その日珍しく、緑間は定時で仕事を上がった。まだ日は沈んでおらず、駅のホームではどこかで寄り道でもしていたのであろう女子校生たちが寄り添って笑い合っている。ぶら下げた薄汚れた怪物のストラップも、夕日の色に微笑んでいるように見えた。
なんて平和な世界だろう、とそれを眺めながら緑間はぼんやりと思う。とても暖かい世界だった。向かいのホームに電車が滑り込む。そこに乗っている人たちも、まるで今から世界の幸福を集めに行くかのように笑っているように見える。それを眺めながら、緑間は自分もその世界の一員なのだということに気がついて、なんとなく不思議な面持ちになった。時計を見ようかと思って、時間に追われる自分というのはあまりこの世界にふさわしくないなと思って、僅かに持ち上げた腕をそのまま戻す。目を細めて、電車を待つ。たとえ時間から二分遅れても五分遅れても、それに焦って何になるというのだろう。

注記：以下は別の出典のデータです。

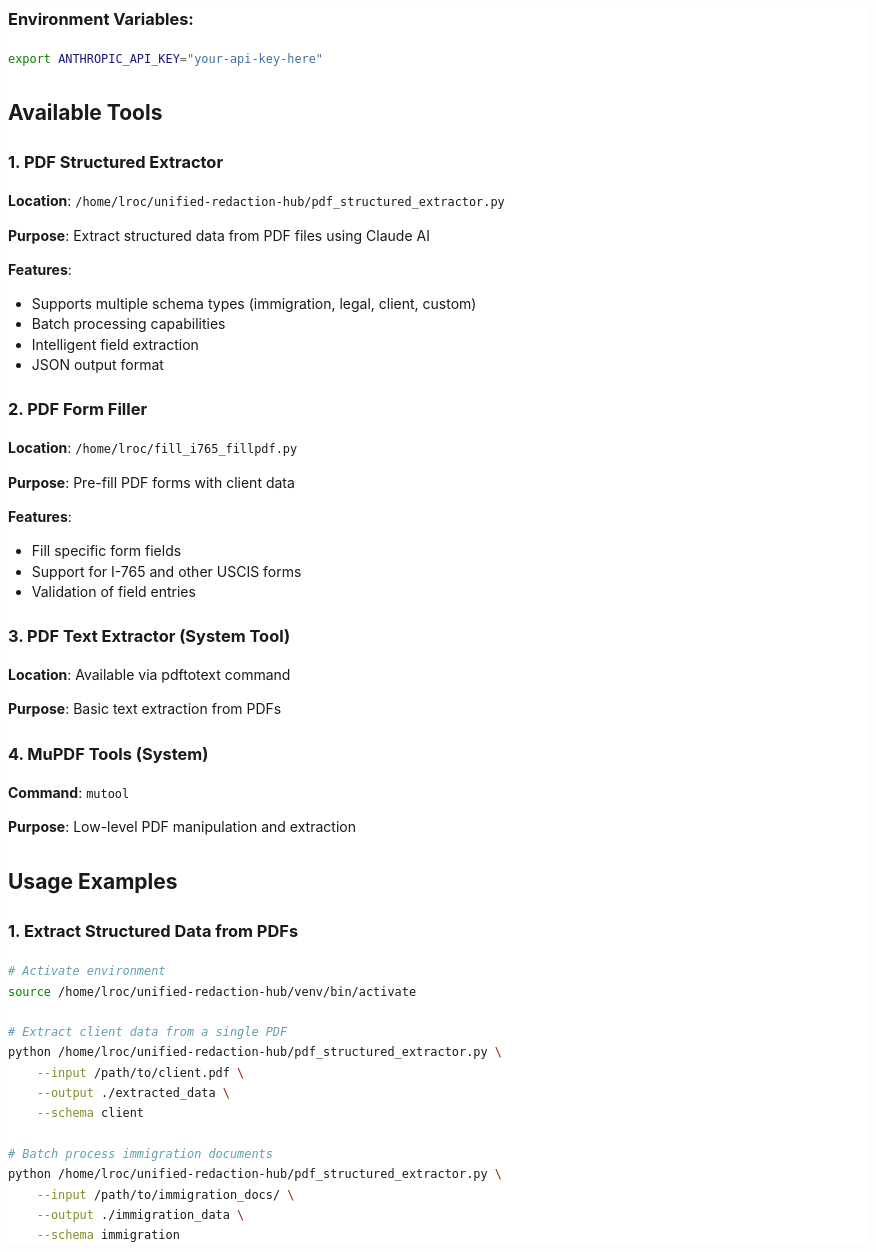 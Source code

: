 ### Environment Variables:
```bash
export ANTHROPIC_API_KEY="your-api-key-here"
```

## Available Tools

### 1. PDF Structured Extractor
**Location**: `/home/lroc/unified-redaction-hub/pdf_structured_extractor.py`

**Purpose**: Extract structured data from PDF files using Claude AI

**Features**:
- Supports multiple schema types (immigration, legal, client, custom)
- Batch processing capabilities
- Intelligent field extraction
- JSON output format

### 2. PDF Form Filler
**Location**: `/home/lroc/fill_i765_fillpdf.py`

**Purpose**: Pre-fill PDF forms with client data

**Features**:
- Fill specific form fields
- Support for I-765 and other USCIS forms
- Validation of field entries

### 3. PDF Text Extractor (System Tool)
**Location**: Available via pdftotext command

**Purpose**: Basic text extraction from PDFs

### 4. MuPDF Tools (System)
**Command**: `mutool`

**Purpose**: Low-level PDF manipulation and extraction

## Usage Examples

### 1. Extract Structured Data from PDFs

```bash
# Activate environment
source /home/lroc/unified-redaction-hub/venv/bin/activate

# Extract client data from a single PDF
python /home/lroc/unified-redaction-hub/pdf_structured_extractor.py \
    --input /path/to/client.pdf \
    --output ./extracted_data \
    --schema client

# Batch process immigration documents
python /home/lroc/unified-redaction-hub/pdf_structured_extractor.py \
    --input /path/to/immigration_docs/ \
    --output ./immigration_data \
    --schema immigration
```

どうせいずれ電車は来るのである。求めていなくとも、どうせどこかに連れ去られていくのである。時間は勝手に彼を大人にしていった。そしてこれからも、そうであるに違いなかった。それは悪いことではない、そう思えるようになるまで、何年かかったのだろう。

「えー、マジでもっと遊びたいんだけど」

彼の背後で、大声で騒ぐ女子高生の声が、ひとつだけ彼の元に飛び込んできた。あっという間にその声はほかの沢山の笑い声に飲み込まれてしまったけれど、それだけはいやに鋭く彼の耳に飛び込んできた。

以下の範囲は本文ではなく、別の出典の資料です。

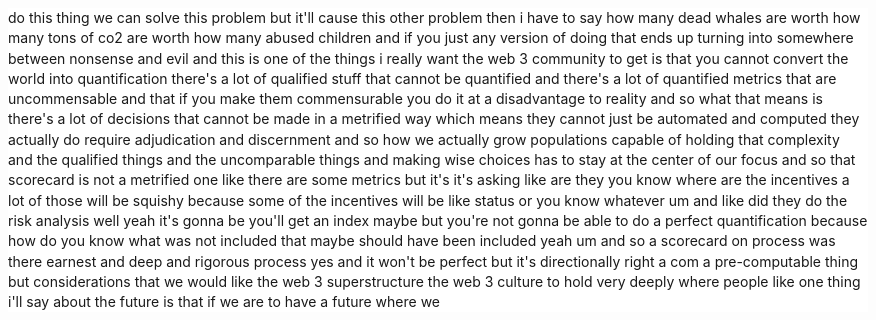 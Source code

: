 do this thing we can solve this problem
but it'll cause this other problem then
i have to say
how many dead whales are worth how many
tons of co2 are worth how many abused
children
and
if you just
any version of doing that ends up
turning into somewhere between nonsense
and evil
and
this is one of the things i really want
the web 3 community to get is that
you cannot convert
the world into quantification
there's a lot of qualified stuff that
cannot be quantified and there's a lot
of quantified metrics that are
uncommensable
and that if you make them
commensurable you do it
at a disadvantage to reality
and so
what that means is there's a lot of
decisions that cannot be made in a
metrified way which means they cannot
just be automated and computed they
actually do require adjudication and
discernment and so how we actually grow
populations capable of holding that
complexity and the qualified things and
the uncomparable things and making wise
choices
has to stay at the center of our focus
and so that scorecard is not a metrified
one like there are some metrics but it's
it's asking like are they
you know where are the incentives a lot
of those will be squishy because some of
the incentives will be like
status or you know whatever um
and like did they do the
risk analysis well
yeah
it's gonna be you'll get an index maybe
but you're not gonna be able to do a
perfect quantification because how do
you know what was not included that
maybe should have been included
yeah um and so
a scorecard on process was there earnest
and deep and rigorous process
yes and it won't be perfect
but it's directionally right
a
com a pre-computable thing
but considerations that we would like
the web 3 superstructure the web 3
culture to hold very deeply
where people
like
one thing i'll say about the future is
that if we are to have a future where we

『いつまでもさ、こうやって、遊んでられたらいいのにな』


そんな子供のようなことを、笑いながら言った男を覚えている。彼のことを置いて消えていった男である。「いつまでも、遊んでいられたら」そう、口の中で緑間は呟いた。子供のようなこと言う、子供だった。その言葉を、彼はまだ手放せずにいる。
目の前に、電車が滑り込んでくる。生暖かい風が彼の額をかすめていく、前髪が煽られて、一瞬視界が歪んだ。まるで涙の膜が張ったかのように、景色が歪んだ。けれど、彼はもううまく泣けやしないのだ。あの日から。
降りる人を待ってから乗り込めば、社内は外の日差しを受けて、影が淡く彩っていた。まだそんなに混雑するような時間帯でもないのか、椅子は全て埋まっているながらも、立っている人はあまり見受けられない。ドアの端、銀色に光る手すりを掴んで見れば、先程まで太陽を浴びていたのか、そこはじんわりと熱を帯びていた。

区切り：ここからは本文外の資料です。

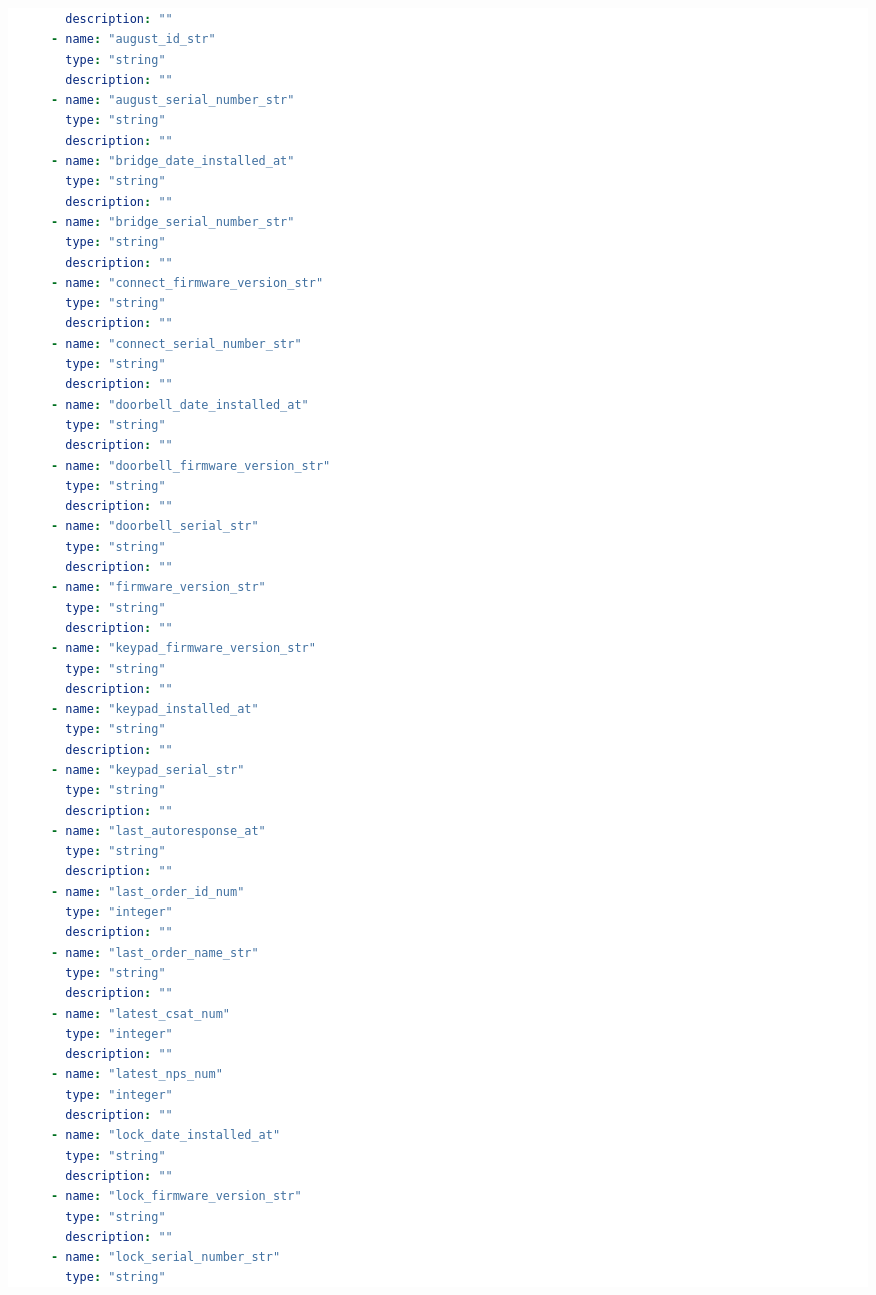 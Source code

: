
 ```yaml
        description: ""
      - name: "august_id_str"
        type: "string"
        description: ""
      - name: "august_serial_number_str"
        type: "string"
        description: ""
      - name: "bridge_date_installed_at"
        type: "string"
        description: ""
      - name: "bridge_serial_number_str"
        type: "string"
        description: ""
      - name: "connect_firmware_version_str"
        type: "string"
        description: ""
      - name: "connect_serial_number_str"
        type: "string"
        description: ""
      - name: "doorbell_date_installed_at"
        type: "string"
        description: ""
      - name: "doorbell_firmware_version_str"
        type: "string"
        description: ""
      - name: "doorbell_serial_str"
        type: "string"
        description: ""
      - name: "firmware_version_str"
        type: "string"
        description: ""
      - name: "keypad_firmware_version_str"
        type: "string"
        description: ""
      - name: "keypad_installed_at"
        type: "string"
        description: ""
      - name: "keypad_serial_str"
        type: "string"
        description: ""
      - name: "last_autoresponse_at"
        type: "string"
        description: ""
      - name: "last_order_id_num"
        type: "integer"
        description: ""
      - name: "last_order_name_str"
        type: "string"
        description: ""
      - name: "latest_csat_num"
        type: "integer"
        description: ""
      - name: "latest_nps_num"
        type: "integer"
        description: ""
      - name: "lock_date_installed_at"
        type: "string"
        description: ""
      - name: "lock_firmware_version_str"
        type: "string"
        description: ""
      - name: "lock_serial_number_str"
        type: "string"
```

段々と加速する電車はあっという間に彼を別の場所へと連れ去っていく。何もしなくたって勝手に、彼は時間に連れられていく。それは、悪いことではなかった。それを彼はちゃんと理解していた。彼のことを置いていった男は、そんなことを、ずっと前から理解していたに違いなかった。だから、子供のようなことを、子供のように、笑って言う子供だった癖に、彼は自分の前から姿を消したのだった。どこまでも不器用で、優しい男だった。
そんな彼を傷つけたことを、彼はまだ悔やんでいる。同じように子供だった自分は、彼の言葉に隠された優しさに気がつくこともなく、一人だけ大人になろうとした彼を、傷つけたのだった。

きっと今なら、俺はお前に笑顔で、別れを告げられるに違いなかったのに。

緑間がふとドアのガラスを見れば、笑っている自らの姿が見えた。夕日に照らされて、いびつに笑っている自身の姿に、彼はより一層その笑みを深めた。転んだまま、立ち上がれずにいる自分を、笑った。


本当は、お前に、連れ去られたかったのだ。こんなモノではなくて。